Swarm: Containment Protocol reimagines the arcade shooter as a population management challenge rather than a traditional survival game. Enemy carriers reproduce by laying eggs that hatch into new threats, requiring players to balance immediate combat with long-term containment.

As the swarm expands, players shift from reactive shooting toward proactive target prioritization, spatial control, and risk management under increasing pressure.
Enemy Roles & Swarm Escalation
Enemy variety plays a central role in shaping the game’s difficulty and pacing. Each insect introduces unique movement patterns, durability, and reproduction behavior, encouraging players to continuously adapt their containment strategy instead of relying on a single approach. By combining visible enemy behavior with an evolving reproduction system, the game creates escalating pressure that remains readable while rewarding target prioritization, spatial awareness, and efficient movement.
Gameplay Progression
Swarm: Containment Protocol introduces new mechanics gradually, allowing players to develop confidence with the core containment loop before facing increasingly complex scenarios. Enemy variety, reproduction mechanics, and arena pressure are layered over time, creating a progression that rewards learning and adaptation rather than memorization.

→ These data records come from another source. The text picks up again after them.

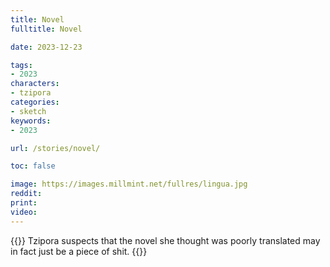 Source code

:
 ```yaml
---
title: Novel
fulltitle: Novel

date: 2023-12-23

tags:
- 2023
characters:
- tzipora
categories:
- sketch
keywords:
- 2023

url: /stories/novel/

toc: false

image: https://images.millmint.net/fullres/lingua.jpg
reddit:
print:
video:
---
```

{{<note caption>}}
Tzipora suspects that the novel she thought was poorly translated may in fact just be a piece of shit.
{{</note>}} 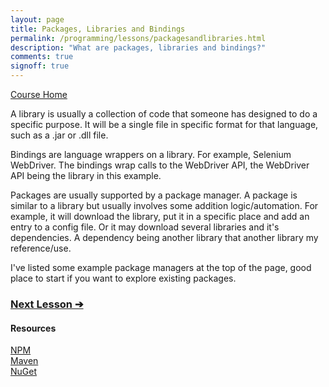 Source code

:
 ```yaml
---
layout: page
title: Packages, Libraries and Bindings
permalink: /programming/lessons/packagesandlibraries.html
description: "What are packages, libraries and bindings?"
comments: true
signoff: true
---
```

[Course Home](../course)

A library is usually a collection of code that someone has designed to do a specific purpose.  It will be a single file in specific format for that language, such as a .jar or .dll file.

Bindings are language wrappers on a library. For example, Selenium WebDriver. The bindings wrap calls to the WebDriver API, the WebDriver API being the library in this example.

Packages are usually supported by a package manager. A package is similar to a library but usually involves some addition logic/automation. For example, it will download the library, put it in a specific place and add an entry to a config file. Or it may download several libraries and it's dependencies. A dependency being another library that another library my reference/use.

I've listed some example package managers at the top of the page, good place to start if you want to explore existing packages. 

### [Next Lesson &#10132;](../lessons/sdksapis)

#### Resources
[NPM](https://www.npmjs.com/)  
[Maven](http://search.maven.org/)  
[NuGet](https://www.nuget.org/) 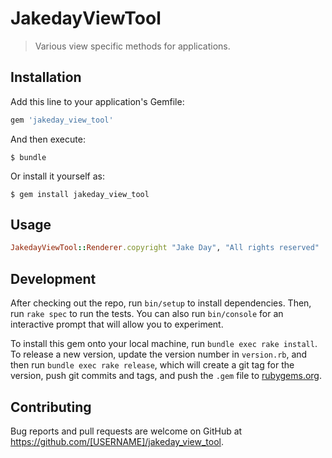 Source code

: # JakedayViewTool

> Various view specific methods for applications.

## Installation

Add this line to your application's Gemfile:

```ruby
gem 'jakeday_view_tool'
```

And then execute:

    $ bundle

Or install it yourself as:

    $ gem install jakeday_view_tool

## Usage

```ruby
JakedayViewTool::Renderer.copyright "Jake Day", "All rights reserved"
```
## Development

After checking out the repo, run `bin/setup` to install dependencies. Then, run `rake spec` to run the tests. You can also run `bin/console` for an interactive prompt that will allow you to experiment.

To install this gem onto your local machine, run `bundle exec rake install`. To release a new version, update the version number in `version.rb`, and then run `bundle exec rake release`, which will create a git tag for the version, push git commits and tags, and push the `.gem` file to [rubygems.org](https://rubygems.org).

## Contributing

Bug reports and pull requests are welcome on GitHub at https://github.com/[USERNAME]/jakeday_view_tool.

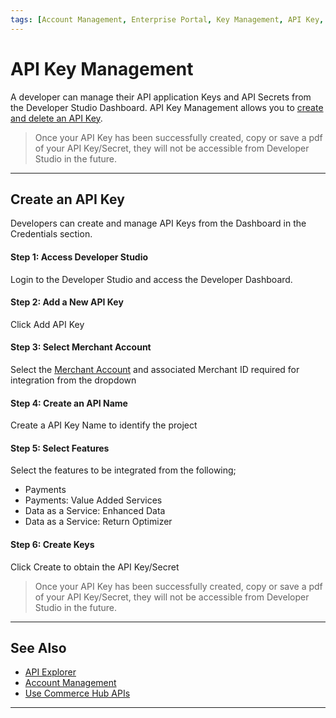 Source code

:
 ```yaml
---
tags: [Account Management, Enterprise Portal, Key Management, API Key, API Secret]
---
```


# API Key Management

A developer can manage their API application Keys and API Secrets from the Developer Studio Dashboard. API Key Management allows you to [create and delete an API Key](#create-an-api-key).

<!-- theme: warning -->
> Once your API Key has been successfully created, copy or save a pdf of your API Key/Secret, they will not be accessible from Developer Studio in the future.

---

## Create an API Key

Developers can create and manage API Keys from the Dashboard in the Credentials section.

#### Step 1: Access Developer Studio

Login to the Developer Studio and access the Developer Dashboard.

#### Step 2: Add a New API Key

Click Add API Key

#### Step 3: Select Merchant Account

Select the [Merchant Account](?path=docs/Resources/Guides/Dev-Studio/Account-Management.md) and associated Merchant ID required for integration from the dropdown

#### Step 4: Create an API Name

Create a API Key Name to identify the project

#### Step 5: Select Features

Select the features to be integrated from the following;

- Payments
- Payments: Value Added Services
- Data as a Service: Enhanced Data
- Data as a Service: Return Optimizer

#### Step 6: Create Keys

Click Create to obtain the API Key/Secret

<!-- theme: warning -->
> Once your API Key has been successfully created, copy or save a pdf of your API Key/Secret, they will not be accessible from Developer Studio in the future.

---

## See Also

- [API Explorer](../api/?type=post&path=/payments/v1/charges)
- [Account Management](?path=docs/Resources/Guides/Dev-Studio/Account-Management.md)
- [Use Commerce Hub APIs](?path=docs/Resources/API-Documents/Use-Our-APIs.md)

<!---
- [Transaction Verification](?path=docs/Resources/Guides/Dev-Studio/Transaction-Verification.md)
- [Certification](?path=docs/Resources/Guides/Dev-Studio/Certification.md)
-->

---
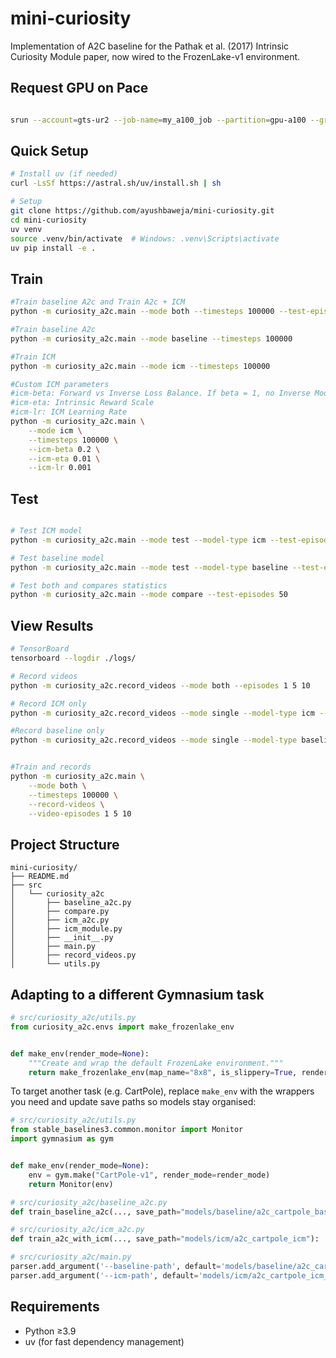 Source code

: # mini-curiosity

Implementation of A2C baseline for the Pathak et al. (2017) Intrinsic Curiosity Module paper, now wired to the FrozenLake-v1 environment.


## Request GPU on Pace

```bash

srun --account=gts-ur2 --job-name=my_a100_job --partition=gpu-a100 --gres=gpu:a100:1 --constraint=A100-40GB --cpus-per-task=2 --mem=32G --time=01:00:00 --pty /bin/bash 

```
## Quick Setup

```bash
# Install uv (if needed)
curl -LsSf https://astral.sh/uv/install.sh | sh

# Setup
git clone https://github.com/ayushbaweja/mini-curiosity.git
cd mini-curiosity
uv venv
source .venv/bin/activate  # Windows: .venv\Scripts\activate
uv pip install -e .
```

## Train

```bash
#Train baseline A2c and Train A2c + ICM 
python -m curiosity_a2c.main --mode both --timesteps 100000 --test-episodes 50

#Train baseline A2c
python -m curiosity_a2c.main --mode baseline --timesteps 100000

#Train ICM
python -m curiosity_a2c.main --mode icm --timesteps 100000

#Custom ICM parameters
#icm-beta: Forward vs Inverse Loss Balance. If beta = 1, no Inverse Model (features filtering). 
#icm-eta: Intrinsic Reward Scale
#icm-lr: ICM Learning Rate
python -m curiosity_a2c.main \
    --mode icm \
    --timesteps 100000 \
    --icm-beta 0.2 \
    --icm-eta 0.01 \
    --icm-lr 0.001
```

## Test
```bash

# Test ICM model
python -m curiosity_a2c.main --mode test --model-type icm --test-episodes 20

# Test baseline model
python -m curiosity_a2c.main --mode test --model-type baseline --test-episodes 20

# Test both and compares statistics
python -m curiosity_a2c.main --mode compare --test-episodes 50
```

## View Results

```bash
# TensorBoard
tensorboard --logdir ./logs/

# Record videos
python -m curiosity_a2c.record_videos --mode both --episodes 1 5 10

# Record ICM only
python -m curiosity_a2c.record_videos --mode single --model-type icm --episodes 1 5 10

#Record baseline only
python -m curiosity_a2c.record_videos --mode single --model-type baseline --episodes 1 5 10


#Train and records
python -m curiosity_a2c.main \
    --mode both \
    --timesteps 100000 \
    --record-videos \
    --video-episodes 1 5 10
```

## Project Structure

```
mini-curiosity/
├── README.md
├── src
│   └── curiosity_a2c
│       ├── baseline_a2c.py
│       ├── compare.py
│       ├── icm_a2c.py
│       ├── icm_module.py
│       ├── __init__.py
│       ├── main.py
│       ├── record_videos.py
│       └── utils.py
```

## Adapting to a different Gymnasium task
```python
# src/curiosity_a2c/utils.py
from curiosity_a2c.envs import make_frozenlake_env


def make_env(render_mode=None):
    """Create and wrap the default FrozenLake environment."""
    return make_frozenlake_env(map_name="8x8", is_slippery=True, render_mode=render_mode)
```

To target another task (e.g. CartPole), replace `make_env` with the wrappers you need and update save paths so models stay organised:

```python
# src/curiosity_a2c/utils.py
from stable_baselines3.common.monitor import Monitor
import gymnasium as gym


def make_env(render_mode=None):
    env = gym.make("CartPole-v1", render_mode=render_mode)
    return Monitor(env)

# src/curiosity_a2c/baseline_a2c.py
def train_baseline_a2c(..., save_path="models/baseline/a2c_cartpole_baseline"): ...

# src/curiosity_a2c/icm_a2c.py
def train_a2c_with_icm(..., save_path="models/icm/a2c_cartpole_icm"): ...

# src/curiosity_a2c/main.py
parser.add_argument('--baseline-path', default='models/baseline/a2c_cartpole_baseline_final', ... )
parser.add_argument('--icm-path', default='models/icm/a2c_cartpole_icm_final', ... )
```

## Requirements

- Python ≥3.9
- uv (for fast dependency management)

By building difficulty through interconnected systems instead of sudden spikes, the game encourages players to refine their movement, prioritize threats effectively, and maintain control as the infestation evolves.
Developed during the Michigan State University’s Game Design and Development program on Coursera, the project expands a provided framework with original gameplay systems, enemy behaviors, balancing, and progression implemented in Unity using C#.
AI-assisted tools were used during post-course development to support concept exploration, feature implementation, code refactoring, debugging, and iterative refinement.